We live in difficult times, and it is difficult to remain optimistic about the future. Climate change threatens human well -being and planetary health, and the window to ensure a habitable and sustainable future for all is quickly closing.
Neo -fascism is spreading on the continents. Militarism is increasing. Genocide in Palestine continues to be live while war is enraged from Sudan to Ukraine and Myanmar. Workers suffer under a world assault on their political rights and freedoms.
In summary, we live in a world imperialist economy that continually reproduces inequality, poverty and war and is driven by capitalist logic or accumulation in constant expansion that is pushing us towards planetary collapse. We need alternative and fast visions.
With this in mind, the Havana Group of Progressive International launched its action program on the construction of an international new economic order towards the end of 2024. The launch was scheduled to commemorate the 50th anniversary of its homonym. The action program, adopted by the United Nations General Assembly in 1974, sought to establish principles for equality between nations and peoples, but was undone by the crises of oil and southern debt, combined with resistance directed by the withs.
Arguffy, the 2024 Action program has a better opportunity. Many countries in the South Global have significantly increased their economic and political power in the last 50 years, while the north is underway by the economic policies of the president of the United States, Donald Trump, in search of his “first America.” American Unilaterism may well undo the coordinated action of decades of the Global North to maintain its dominant position.
In this context, the 2024 updated program proposes policies that can break the division of development between the north and the global south and offer a “sustainable future” or “shared prosperity worldwide.” To achieve these objectives, the program identifies five main areas for collective action by governments in the south: climate, industry, finance, technology and governance.

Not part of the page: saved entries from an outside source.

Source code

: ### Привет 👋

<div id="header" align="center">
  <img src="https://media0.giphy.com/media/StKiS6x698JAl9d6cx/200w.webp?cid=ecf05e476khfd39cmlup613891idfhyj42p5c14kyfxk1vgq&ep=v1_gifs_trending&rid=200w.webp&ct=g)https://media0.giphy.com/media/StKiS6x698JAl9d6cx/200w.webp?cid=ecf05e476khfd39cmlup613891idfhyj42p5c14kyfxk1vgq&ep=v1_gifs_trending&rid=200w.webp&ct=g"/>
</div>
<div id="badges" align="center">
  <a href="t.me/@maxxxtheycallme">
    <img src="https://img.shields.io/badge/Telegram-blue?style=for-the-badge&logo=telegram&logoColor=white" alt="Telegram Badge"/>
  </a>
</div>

Within each area, several objectives are established, followed by implementable measures on how to get there.
The 31 proposal measures contain a mixture of the new and the new efforts of a long time ago to improve trade terms, to new initiatives, such as resource recycling clubs to address waste and coordinated development of a public digital infrastructure. The new more notable addition, and without surprise, is the weather. The program is bold and uncompromising in its objectives, demanding the total superior of resources, the abundance of clean energy, the end of economic dependence, the ecological exchange of materials and the eultural repair and the climate.
Tasks together, the set of 31 program measures can be read as a suggestive road map for what the late Egyptian economist Samir Amin called “Delwing.” For him, the essence of the anti -imperialist strategy of delete is in the south, which break the demands imposed by the north and reorient towards the priorities, needs and interests of their peoples.
Amin pointed out that the central elements of an agenda of delights would lead to industrialization for mass production of domestic goods, reviving peasant agriculture and reaffirm sovereign control over productive activity and economic policy. All these aspects are in the Progressive International Action Program.
The center of each of the 31 proposals programs is the need for coordinated action throughout the south to establish a variety of clubs, agencies, networks, frames and commissions. In this, the program is asking for a rebirth of the “Unit in Diversity”, one of the central principles of the Bandung Conference, held in Indonesia in 1955 and attended by 29 Asian and African states to promote a common agenda against colonialism and neocolonialism.
It is easy to rule out all this as a naive optimism, given varoose failures between regions and southern nations. Likewise, it is difficult to see beyond its centrality to break the north -sur divides and build a more equitable and fair future.
There is also the Wheter issue that we can trust that governing political elites to take us to this new world. The program suggests that we can. However, the growing capture of the State and the ruling classes for the logics and demands of capital accumulation and the development of global capitalism can raise an important challenge.
Often, guiding elites function as promoters and beneficiaries of this trend. The Global South governments are not only, or necessarily, mere victims of the evils of the capital of the North. In many cases, they actively participate and the material benefit of the reproduction of the existing global capitalist order.
The task ahead is not to wait for the salvation of the illuminated ruling classes, but in the construction in the home the economic and political power of what the Guyanés historian and revolutionary Walter Rodney called the “working people.” Self -organized peasants and workers have historically played papers in anti -capitalist policy and liberation struggles against colonial and imperial subjugation.
Today, six out of 10 workers worldwide are in informal employment, increasing nine out of 10 workers in the poorest countries in the world. To reflect this reality, the labor organization must go beyond formal salary employment to include informal and independent labor, as well as reproductive work.
Any group that flourishes within a new international economic order once again will defend itself on the determining role played by labor and popular forces, widely understood. Without this, the excesses of global capital and the reproduction of the thesis of violence, impoverishment and inequality will never be construction.
The opinions expressed in this article are typical of the author and do not necessarily reflect the editorial position of Al Jazeera.